Budget-constrained: fast (4 steps), balanced (8 steps), deep (15 steps).

Three Pipeline Paths

Query arrives → Self-RAG gate → Route decision:

├─ ⚡ Overview     Pre-computed summary exists → instant answer
│
├─ 📊 Cascaded    BM25 finds 30+ posts → entity filter → map-reduce (up to 500 posts)
│
└─ 🔍 Standard    Parallel retrieve (BM25 + Vector + Graph + Hashtag)
                      → Merge & dedup → Rerank → CRAG loop
                      → Graph enrich → Generate answer
                        └─ 🤖 Agentic mode: LLM picks tools autonomously

🧩 Memory Primitives

Tool Points Description
🔍 search_memory 3 Hybrid search with answer generation. Scope by channel, folder, or all sources
📋 get_digest 25 Period digest (1d / 3d / 7d / 30d) with topic clustering and source links
get_decisions 12 Extract decisions, action items, and open questions from conversations
🤖 get_agent_context 15 Full context package: search + digest + graph + decisions in one call
🔬 analysis/deep 50 Deep analysis with map-reduce over hundreds of posts
add_source free Connect a channel, group, or Telegram folder. Set sync depth (1m–1y)
📂 list_sources free List all connected sources with message counts and sync status
📁 list_folders free List your Telegram folders and their channels
🔗 check_telegram_auth free Check if your Telegram account is connected
📊 sync_status free Real-time ingestion progress for all sources
remove_source free Disconnect a source and stop syncing

🚀 Quick Start

Method 1: MCP Package (Claude Desktop / Cursor)

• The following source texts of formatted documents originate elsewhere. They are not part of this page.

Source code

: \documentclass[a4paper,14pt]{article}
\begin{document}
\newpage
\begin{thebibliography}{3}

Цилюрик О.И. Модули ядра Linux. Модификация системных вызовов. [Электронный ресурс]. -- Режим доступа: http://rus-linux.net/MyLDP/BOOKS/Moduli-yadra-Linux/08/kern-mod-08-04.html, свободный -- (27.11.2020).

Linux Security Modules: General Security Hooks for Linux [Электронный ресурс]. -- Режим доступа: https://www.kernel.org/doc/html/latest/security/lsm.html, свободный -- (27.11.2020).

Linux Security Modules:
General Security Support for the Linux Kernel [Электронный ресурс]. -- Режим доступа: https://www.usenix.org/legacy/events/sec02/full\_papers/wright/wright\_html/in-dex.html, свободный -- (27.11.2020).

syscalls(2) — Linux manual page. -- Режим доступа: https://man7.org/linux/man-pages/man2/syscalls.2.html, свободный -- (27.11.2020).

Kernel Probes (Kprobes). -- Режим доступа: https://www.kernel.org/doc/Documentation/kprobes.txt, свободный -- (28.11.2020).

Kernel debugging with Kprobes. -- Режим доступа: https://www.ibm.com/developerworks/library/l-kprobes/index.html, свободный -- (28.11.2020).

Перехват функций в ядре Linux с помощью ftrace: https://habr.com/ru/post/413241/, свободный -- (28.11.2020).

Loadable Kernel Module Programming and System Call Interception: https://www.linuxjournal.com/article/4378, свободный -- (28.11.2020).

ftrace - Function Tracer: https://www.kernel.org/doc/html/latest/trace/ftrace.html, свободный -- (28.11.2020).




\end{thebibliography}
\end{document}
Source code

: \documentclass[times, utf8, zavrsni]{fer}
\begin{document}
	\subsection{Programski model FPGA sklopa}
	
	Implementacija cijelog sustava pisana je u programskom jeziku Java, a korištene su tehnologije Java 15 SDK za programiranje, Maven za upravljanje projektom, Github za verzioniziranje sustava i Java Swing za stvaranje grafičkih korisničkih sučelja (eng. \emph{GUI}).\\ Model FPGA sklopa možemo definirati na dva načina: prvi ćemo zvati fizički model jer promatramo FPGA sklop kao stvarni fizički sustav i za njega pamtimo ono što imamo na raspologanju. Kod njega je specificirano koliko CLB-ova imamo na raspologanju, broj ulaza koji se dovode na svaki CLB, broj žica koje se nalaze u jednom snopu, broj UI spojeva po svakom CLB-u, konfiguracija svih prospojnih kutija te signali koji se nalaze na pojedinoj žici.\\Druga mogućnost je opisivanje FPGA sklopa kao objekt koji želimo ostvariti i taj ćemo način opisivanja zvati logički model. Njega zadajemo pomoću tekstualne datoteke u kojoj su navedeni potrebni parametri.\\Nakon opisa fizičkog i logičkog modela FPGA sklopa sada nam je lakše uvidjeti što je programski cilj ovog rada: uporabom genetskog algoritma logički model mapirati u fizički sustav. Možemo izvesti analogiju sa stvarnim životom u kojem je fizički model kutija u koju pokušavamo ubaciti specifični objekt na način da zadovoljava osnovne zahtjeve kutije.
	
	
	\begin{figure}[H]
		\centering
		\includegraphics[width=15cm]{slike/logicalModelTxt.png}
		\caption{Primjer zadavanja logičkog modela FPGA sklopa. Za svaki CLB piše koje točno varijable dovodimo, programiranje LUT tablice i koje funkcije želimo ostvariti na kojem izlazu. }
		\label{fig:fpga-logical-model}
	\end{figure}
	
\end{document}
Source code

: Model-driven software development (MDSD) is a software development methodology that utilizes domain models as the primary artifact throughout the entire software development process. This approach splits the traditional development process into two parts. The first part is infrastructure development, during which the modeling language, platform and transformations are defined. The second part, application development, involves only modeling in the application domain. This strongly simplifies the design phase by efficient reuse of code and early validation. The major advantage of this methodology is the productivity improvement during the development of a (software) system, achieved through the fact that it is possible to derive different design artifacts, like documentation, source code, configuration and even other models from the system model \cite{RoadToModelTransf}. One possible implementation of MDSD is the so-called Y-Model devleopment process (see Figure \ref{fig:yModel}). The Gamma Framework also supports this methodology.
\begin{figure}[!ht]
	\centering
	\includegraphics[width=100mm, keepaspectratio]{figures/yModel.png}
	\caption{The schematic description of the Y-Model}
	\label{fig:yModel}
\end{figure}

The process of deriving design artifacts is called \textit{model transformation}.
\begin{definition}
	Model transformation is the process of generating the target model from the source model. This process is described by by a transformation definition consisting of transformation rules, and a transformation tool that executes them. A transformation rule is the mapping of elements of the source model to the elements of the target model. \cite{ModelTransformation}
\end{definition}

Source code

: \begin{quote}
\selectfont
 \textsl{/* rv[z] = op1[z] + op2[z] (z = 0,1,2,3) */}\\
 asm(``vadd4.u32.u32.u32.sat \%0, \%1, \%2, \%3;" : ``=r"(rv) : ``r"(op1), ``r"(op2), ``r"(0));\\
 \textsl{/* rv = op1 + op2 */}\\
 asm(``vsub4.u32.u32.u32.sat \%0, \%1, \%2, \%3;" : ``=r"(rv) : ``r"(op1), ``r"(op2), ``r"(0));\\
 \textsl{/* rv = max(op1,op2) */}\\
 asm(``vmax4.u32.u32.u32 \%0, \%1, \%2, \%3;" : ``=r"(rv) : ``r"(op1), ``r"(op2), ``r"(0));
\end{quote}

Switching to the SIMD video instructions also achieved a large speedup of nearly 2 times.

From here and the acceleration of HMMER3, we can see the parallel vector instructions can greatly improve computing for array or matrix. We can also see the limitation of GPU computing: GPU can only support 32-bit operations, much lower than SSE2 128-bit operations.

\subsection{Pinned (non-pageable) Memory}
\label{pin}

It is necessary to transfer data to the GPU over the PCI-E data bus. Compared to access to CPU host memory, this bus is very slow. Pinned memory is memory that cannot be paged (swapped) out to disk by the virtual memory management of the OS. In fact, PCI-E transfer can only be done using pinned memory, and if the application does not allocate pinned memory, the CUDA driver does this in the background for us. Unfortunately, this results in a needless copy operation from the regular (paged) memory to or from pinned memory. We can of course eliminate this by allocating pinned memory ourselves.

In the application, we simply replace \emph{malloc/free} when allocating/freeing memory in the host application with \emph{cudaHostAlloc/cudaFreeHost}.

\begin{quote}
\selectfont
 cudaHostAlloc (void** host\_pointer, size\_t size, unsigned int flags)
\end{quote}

pip install agent-memory-mcp

Add to your MCP config (claude_desktop_config.json or .cursor/mcp.json):

{
  "mcpServers": {
    "agent-memory": {
      "command": "agent-memory-mcp",
      "env": {
        "AGENT_MEMORY_API_KEY": "amk_your_key_here",
        "AGENT_MEMORY_URL": "https://agent.ai-vfx.com"
      }
    }
  }
}

Get your API key from @AgentMemoryBot → 🔑 API Keys → Create.

Method 2: Streamable HTTP MCP

For MCP clients that support HTTP transport (Claude Code, etc.):

Endpoint: https://agent.ai-vfx.com/mcp
Auth: Bearer token (API key) or OAuth 2.0 with PKCE

Auto-discovery via /.well-known/oauth-authorization-server.

Method 3: REST API

# 🔍 Search memory
curl -X POST https://agent.ai-vfx.com/api/v1/memory/search \
  -H "Authorization: Bearer amk_your_key_here" \
  -H "Content-Type: application/json" \
  -d '{"query": "what decisions were made about wallet integration?"}'

# 📋 Get weekly digest
curl -X POST https://agent.ai-vfx.com/api/v1/digest \
  -H "Authorization: Bearer amk_your_key_here" \
  -H "Content-Type: application/json" \
  -d '{"scope": "@channel_name", "period": "7d"}'

# ✅ Get decisions
curl -X POST https://agent.ai-vfx.com/api/v1/decisions \
  -H "Authorization: Bearer amk_your_key_here" \
  -H "Content-Type: application/json" \
  -d '{"scope": "@team_chat", "topic": "release planning"}'

# 💰 Check balance
curl https://agent.ai-vfx.com/api/v1/account/balance \
  -H "Authorization: Bearer amk_your_key_here"

🐾 OpenClaw Skill

Agent Memory MCP is available as a ClawHub skill — install it in one click and use Telegram memory directly from any OpenClaw-compatible agent.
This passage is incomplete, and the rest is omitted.